Justice Breyer Writing Another Book
In a speech before the University of Arizona Rogers College of Law this morning, Supreme Court Justice Stephen Breyer indicated he is working on a new book on "principles of judging." After the talk, Breyer confirmed the project to Legal Times, but said he had no title or deadline. "These things are hard!" Breyer said. As he described it, the book sounded like something of a sequel to his 2005 book Active Liberty, which offered his view of the Constitution. That, in turn, was viewed in some quarters as a liberal's response to Justice Antonin Scalia's earlier book, A Matter of Interpretation. Will a Scalia response to Breyer's new response be far behind?
Breyer was at the law school to give the Marks Memorial Lecture, and also to speak on Tuesday at a symposium on the new media and the courts sponsored by the Rehnquist center at the U of A law school. (That's why we're in Tucson also.) Most of Breyer's talk was a discourse on the Dred Scott decision of 1857. It is hard to make that discredited ruling come alive, but Breyer managed to speak about it engagingly, as a lesson in "what not to do." Breyer's overall message was that judges are most likely to screw things up when they think of themselves as "junior politicians" or political actors rather than jurists working from a rational set of principles. "I don't sit there and think I am a liberal judge. It's dangerous," he said.

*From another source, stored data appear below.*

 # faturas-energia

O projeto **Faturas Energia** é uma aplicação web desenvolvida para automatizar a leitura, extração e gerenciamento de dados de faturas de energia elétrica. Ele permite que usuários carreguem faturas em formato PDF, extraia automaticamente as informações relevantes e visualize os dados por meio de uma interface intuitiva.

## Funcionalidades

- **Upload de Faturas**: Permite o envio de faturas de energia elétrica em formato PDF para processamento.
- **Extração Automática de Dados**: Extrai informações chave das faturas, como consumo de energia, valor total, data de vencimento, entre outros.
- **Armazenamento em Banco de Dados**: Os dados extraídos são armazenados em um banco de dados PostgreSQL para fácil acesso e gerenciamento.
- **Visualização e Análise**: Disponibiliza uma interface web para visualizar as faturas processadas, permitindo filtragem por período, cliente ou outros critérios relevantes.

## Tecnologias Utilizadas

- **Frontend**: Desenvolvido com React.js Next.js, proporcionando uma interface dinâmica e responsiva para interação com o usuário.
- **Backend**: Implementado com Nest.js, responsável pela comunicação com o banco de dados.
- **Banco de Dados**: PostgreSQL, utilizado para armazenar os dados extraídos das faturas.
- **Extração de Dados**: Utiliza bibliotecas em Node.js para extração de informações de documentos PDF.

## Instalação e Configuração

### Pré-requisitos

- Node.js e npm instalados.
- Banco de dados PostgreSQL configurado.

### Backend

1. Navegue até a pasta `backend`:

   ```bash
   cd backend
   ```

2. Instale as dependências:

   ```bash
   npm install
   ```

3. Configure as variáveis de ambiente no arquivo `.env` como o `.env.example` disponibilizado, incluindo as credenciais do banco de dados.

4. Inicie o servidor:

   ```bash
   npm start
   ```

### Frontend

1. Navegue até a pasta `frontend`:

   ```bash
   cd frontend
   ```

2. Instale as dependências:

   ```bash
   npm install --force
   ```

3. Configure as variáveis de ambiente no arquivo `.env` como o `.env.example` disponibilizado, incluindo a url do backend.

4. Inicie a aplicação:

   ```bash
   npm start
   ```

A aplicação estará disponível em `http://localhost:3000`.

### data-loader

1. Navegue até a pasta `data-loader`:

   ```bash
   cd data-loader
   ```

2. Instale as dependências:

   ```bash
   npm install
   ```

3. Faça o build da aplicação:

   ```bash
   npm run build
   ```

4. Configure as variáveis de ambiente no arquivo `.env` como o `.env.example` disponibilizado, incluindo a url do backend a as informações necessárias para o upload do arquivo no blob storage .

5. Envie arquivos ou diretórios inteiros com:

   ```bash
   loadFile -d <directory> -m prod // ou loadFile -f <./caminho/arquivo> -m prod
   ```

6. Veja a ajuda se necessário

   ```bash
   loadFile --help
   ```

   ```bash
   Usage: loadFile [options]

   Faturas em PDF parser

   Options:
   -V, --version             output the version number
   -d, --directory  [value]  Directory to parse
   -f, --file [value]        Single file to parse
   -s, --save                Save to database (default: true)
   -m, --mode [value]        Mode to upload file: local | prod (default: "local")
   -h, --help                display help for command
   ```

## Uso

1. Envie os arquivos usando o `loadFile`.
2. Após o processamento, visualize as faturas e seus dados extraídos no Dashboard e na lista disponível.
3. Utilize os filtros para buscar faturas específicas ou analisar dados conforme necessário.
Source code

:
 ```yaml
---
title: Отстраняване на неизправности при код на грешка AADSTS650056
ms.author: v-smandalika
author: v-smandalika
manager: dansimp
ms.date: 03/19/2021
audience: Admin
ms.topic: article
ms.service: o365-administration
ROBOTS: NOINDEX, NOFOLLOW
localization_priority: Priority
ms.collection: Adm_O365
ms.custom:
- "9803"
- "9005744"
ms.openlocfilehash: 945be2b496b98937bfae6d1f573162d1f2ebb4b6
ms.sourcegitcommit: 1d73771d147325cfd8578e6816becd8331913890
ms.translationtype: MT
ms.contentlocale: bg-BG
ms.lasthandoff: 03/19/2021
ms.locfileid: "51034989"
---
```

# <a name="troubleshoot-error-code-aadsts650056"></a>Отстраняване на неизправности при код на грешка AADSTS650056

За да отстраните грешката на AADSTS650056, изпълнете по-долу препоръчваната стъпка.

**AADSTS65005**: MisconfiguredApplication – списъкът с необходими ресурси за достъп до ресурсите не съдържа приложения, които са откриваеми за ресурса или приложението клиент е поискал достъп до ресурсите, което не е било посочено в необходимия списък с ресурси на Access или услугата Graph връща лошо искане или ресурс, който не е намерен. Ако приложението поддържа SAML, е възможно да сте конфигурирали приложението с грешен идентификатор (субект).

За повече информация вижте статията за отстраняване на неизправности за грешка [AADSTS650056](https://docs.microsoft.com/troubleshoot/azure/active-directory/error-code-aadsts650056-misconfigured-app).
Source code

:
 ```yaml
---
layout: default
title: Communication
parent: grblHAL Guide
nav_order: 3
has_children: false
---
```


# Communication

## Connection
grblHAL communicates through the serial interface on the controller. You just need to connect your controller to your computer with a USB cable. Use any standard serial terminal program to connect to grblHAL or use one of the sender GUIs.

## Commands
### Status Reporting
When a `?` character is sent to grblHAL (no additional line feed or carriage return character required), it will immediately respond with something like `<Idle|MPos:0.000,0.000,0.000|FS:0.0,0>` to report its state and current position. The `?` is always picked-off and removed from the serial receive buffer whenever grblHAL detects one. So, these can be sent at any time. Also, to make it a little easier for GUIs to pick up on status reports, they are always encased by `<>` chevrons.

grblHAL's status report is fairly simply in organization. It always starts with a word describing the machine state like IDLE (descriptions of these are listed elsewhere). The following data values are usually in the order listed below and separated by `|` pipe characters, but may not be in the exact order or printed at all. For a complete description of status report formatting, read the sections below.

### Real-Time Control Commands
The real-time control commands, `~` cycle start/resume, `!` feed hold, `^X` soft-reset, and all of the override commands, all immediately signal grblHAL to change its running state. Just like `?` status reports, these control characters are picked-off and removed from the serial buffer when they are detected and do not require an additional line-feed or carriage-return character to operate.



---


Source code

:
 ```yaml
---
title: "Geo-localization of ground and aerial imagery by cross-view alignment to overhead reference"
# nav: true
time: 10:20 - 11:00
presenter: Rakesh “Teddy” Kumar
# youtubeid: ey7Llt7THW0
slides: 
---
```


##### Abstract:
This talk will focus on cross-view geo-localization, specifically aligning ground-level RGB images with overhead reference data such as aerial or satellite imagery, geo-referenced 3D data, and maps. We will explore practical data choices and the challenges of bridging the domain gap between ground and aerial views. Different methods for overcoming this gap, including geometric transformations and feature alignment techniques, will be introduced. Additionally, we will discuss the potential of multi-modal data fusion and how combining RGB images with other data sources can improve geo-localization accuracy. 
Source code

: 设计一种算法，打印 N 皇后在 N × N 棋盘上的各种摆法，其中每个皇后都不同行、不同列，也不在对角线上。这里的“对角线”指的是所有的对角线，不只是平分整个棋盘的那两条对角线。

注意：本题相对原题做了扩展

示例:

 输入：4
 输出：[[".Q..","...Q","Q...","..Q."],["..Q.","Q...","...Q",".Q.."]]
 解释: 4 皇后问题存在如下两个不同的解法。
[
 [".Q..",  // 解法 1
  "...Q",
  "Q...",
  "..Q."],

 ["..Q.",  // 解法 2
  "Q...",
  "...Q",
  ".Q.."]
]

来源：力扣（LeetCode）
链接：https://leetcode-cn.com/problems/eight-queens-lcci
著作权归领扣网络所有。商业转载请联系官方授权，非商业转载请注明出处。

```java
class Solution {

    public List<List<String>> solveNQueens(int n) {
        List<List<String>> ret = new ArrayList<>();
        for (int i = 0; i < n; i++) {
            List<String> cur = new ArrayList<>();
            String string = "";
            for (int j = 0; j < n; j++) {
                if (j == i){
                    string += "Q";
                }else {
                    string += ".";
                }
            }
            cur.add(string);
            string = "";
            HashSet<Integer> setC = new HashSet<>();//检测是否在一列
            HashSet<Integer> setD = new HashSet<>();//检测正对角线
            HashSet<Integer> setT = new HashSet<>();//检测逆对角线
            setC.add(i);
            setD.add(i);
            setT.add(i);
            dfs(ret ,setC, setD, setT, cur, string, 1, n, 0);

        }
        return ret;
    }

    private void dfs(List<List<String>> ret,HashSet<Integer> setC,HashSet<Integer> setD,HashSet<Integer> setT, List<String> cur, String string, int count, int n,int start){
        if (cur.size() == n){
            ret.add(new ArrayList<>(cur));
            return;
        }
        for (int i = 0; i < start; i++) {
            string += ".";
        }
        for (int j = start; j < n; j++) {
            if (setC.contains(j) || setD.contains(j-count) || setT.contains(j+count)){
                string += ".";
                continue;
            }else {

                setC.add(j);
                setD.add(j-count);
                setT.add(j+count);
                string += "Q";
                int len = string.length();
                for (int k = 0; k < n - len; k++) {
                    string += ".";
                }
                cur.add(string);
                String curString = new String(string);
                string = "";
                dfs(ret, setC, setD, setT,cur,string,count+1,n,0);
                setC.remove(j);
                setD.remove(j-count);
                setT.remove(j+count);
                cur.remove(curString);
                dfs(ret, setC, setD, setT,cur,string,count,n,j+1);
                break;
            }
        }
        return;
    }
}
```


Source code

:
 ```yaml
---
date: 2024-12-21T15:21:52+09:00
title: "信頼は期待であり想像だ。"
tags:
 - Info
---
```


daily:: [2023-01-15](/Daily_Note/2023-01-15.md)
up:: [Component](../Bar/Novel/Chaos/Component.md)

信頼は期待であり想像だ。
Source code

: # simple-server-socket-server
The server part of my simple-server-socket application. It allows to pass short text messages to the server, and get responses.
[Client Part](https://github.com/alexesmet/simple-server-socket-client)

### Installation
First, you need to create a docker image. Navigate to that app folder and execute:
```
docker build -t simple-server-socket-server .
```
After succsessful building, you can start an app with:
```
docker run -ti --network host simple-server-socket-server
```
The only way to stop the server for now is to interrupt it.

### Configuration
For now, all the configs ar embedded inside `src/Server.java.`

Asked about recent Supreme Court rulings that rebuked the Bush Administration's assertions of executive power, Breyer said that in the series of Guantánamo rulings, the executive branch had lost three times and Congress twice. "We said bin Laden's driver was right," Breyer said, referring to the 2006 Hamdan v. Rumsfeld decision.
Breyer went on to say he had recently watched the HBO movie "Recount," a treatment of the historic 2000 Florida election dispute that ended with the Supreme Curt's ruling in Bush v. Gore. Breyer said he appreciated the fact, noted in the movie, that when Al Gore saw his case going down the tubes, he warned his aides "not to trash the Supreme Court" in reacting to its actions. Breyer also noted that President George W. Bush, in responding to his latest Supreme Court defeat in a detainee case, said, "I don't have to like it, but I'll follow it."
The audence rose to its feet in applause when Breyer said, "I thank you, President Bush, for those words. In them is the history of the United States of America."